## GOAL OF THE EXERCISE
Where the records below reach the line containing "# イメージ・テンプレート API のリファレンス", start transcribing, and end with the line containing "[API リファレンス: SoftLayer_Virtual_Guest::createObject", exactly and with nothing else added.
(EXCERPTED DATA Opens)
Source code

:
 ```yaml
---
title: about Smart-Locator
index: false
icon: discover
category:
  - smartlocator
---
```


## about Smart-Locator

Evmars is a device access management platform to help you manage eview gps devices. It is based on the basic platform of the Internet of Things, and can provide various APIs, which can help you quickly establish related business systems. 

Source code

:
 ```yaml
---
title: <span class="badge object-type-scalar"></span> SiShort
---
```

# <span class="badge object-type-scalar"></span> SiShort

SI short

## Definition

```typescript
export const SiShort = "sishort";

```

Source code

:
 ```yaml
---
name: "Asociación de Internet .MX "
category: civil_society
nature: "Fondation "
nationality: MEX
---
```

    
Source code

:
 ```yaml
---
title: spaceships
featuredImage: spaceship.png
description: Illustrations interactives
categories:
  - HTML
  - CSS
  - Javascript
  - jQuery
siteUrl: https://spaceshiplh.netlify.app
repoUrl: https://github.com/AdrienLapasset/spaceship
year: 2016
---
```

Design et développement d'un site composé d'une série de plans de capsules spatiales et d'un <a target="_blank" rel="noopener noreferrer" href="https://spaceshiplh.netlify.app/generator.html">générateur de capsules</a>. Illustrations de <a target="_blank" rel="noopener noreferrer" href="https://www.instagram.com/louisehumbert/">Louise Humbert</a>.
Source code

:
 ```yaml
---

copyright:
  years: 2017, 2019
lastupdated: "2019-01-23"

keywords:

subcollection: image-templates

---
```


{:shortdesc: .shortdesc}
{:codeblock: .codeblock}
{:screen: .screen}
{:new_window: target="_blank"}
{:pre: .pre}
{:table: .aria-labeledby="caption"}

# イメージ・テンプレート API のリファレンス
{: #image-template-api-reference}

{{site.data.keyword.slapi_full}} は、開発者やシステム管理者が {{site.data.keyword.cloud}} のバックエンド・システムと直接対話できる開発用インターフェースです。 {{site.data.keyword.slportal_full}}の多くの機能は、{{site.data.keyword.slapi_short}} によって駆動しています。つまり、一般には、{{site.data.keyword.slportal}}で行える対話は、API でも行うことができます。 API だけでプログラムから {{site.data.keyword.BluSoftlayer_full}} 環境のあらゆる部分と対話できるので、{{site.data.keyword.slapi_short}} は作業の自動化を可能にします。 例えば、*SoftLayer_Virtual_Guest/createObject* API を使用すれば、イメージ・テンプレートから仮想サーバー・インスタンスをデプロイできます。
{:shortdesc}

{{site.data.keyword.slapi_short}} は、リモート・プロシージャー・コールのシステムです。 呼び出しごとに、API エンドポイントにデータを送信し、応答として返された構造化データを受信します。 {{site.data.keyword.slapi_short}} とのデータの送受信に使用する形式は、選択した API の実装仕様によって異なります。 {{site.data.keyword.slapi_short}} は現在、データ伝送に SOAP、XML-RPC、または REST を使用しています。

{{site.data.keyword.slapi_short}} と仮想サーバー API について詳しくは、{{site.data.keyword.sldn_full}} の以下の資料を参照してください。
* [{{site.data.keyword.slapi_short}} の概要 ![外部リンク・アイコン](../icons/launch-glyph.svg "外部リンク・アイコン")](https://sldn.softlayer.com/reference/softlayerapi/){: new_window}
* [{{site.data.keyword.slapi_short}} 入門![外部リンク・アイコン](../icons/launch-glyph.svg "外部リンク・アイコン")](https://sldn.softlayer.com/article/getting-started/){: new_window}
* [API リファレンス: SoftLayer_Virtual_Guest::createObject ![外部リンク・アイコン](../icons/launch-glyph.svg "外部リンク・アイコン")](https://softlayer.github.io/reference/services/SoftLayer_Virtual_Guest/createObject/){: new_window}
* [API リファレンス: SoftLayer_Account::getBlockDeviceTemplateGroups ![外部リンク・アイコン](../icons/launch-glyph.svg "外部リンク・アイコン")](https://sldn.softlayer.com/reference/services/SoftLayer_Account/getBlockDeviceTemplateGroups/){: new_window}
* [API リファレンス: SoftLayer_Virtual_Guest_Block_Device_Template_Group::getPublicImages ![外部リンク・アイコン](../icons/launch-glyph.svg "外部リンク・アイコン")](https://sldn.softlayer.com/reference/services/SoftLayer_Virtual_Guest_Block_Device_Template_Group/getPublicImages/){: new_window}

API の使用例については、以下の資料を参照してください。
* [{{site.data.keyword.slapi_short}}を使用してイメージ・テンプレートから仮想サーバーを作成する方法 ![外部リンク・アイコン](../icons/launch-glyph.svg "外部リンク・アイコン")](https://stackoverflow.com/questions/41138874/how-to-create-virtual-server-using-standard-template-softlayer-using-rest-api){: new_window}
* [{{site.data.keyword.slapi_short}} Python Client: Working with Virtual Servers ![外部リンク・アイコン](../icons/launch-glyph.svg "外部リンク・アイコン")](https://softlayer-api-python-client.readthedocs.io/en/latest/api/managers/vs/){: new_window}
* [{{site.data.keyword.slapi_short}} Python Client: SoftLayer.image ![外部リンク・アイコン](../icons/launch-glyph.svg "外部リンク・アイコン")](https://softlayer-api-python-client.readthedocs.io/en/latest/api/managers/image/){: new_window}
(EXCERPTED DATA Closes)
## ANSWER TO THE EXERCISE
# イメージ・テンプレート API のリファレンス
{: #image-template-api-reference}

{{site.data.keyword.slapi_full}} は、開発者やシステム管理者が {{site.data.keyword.cloud}} のバックエンド・システムと直接対話できる開発用インターフェースです。 {{site.data.keyword.slportal_full}}の多くの機能は、{{site.data.keyword.slapi_short}} によって駆動しています。つまり、一般には、{{site.data.keyword.slportal}}で行える対話は、API でも行うことができます。 API だけでプログラムから {{site.data.keyword.BluSoftlayer_full}} 環境のあらゆる部分と対話できるので、{{site.data.keyword.slapi_short}} は作業の自動化を可能にします。 例えば、*SoftLayer_Virtual_Guest/createObject* API を使用すれば、イメージ・テンプレートから仮想サーバー・インスタンスをデプロイできます。
{:shortdesc}

{{site.data.keyword.slapi_short}} は、リモート・プロシージャー・コールのシステムです。 呼び出しごとに、API エンドポイントにデータを送信し、応答として返された構造化データを受信します。 {{site.data.keyword.slapi_short}} とのデータの送受信に使用する形式は、選択した API の実装仕様によって異なります。 {{site.data.keyword.slapi_short}} は現在、データ伝送に SOAP、XML-RPC、または REST を使用しています。

{{site.data.keyword.slapi_short}} と仮想サーバー API について詳しくは、{{site.data.keyword.sldn_full}} の以下の資料を参照してください。
* [{{site.data.keyword.slapi_short}} の概要 ![外部リンク・アイコン](../icons/launch-glyph.svg "外部リンク・アイコン")](https://sldn.softlayer.com/reference/softlayerapi/){: new_window}
* [{{site.data.keyword.slapi_short}} 入門![外部リンク・アイコン](../icons/launch-glyph.svg "外部リンク・アイコン")](https://sldn.softlayer.com/article/getting-started/){: new_window}
* [API リファレンス: SoftLayer_Virtual_Guest::createObject ![外部リンク・アイコン](../icons/launch-glyph.svg "外部リンク・アイコン")](https://softlayer.github.io/reference/services/SoftLayer_Virtual_Guest/createObject/){: new_window}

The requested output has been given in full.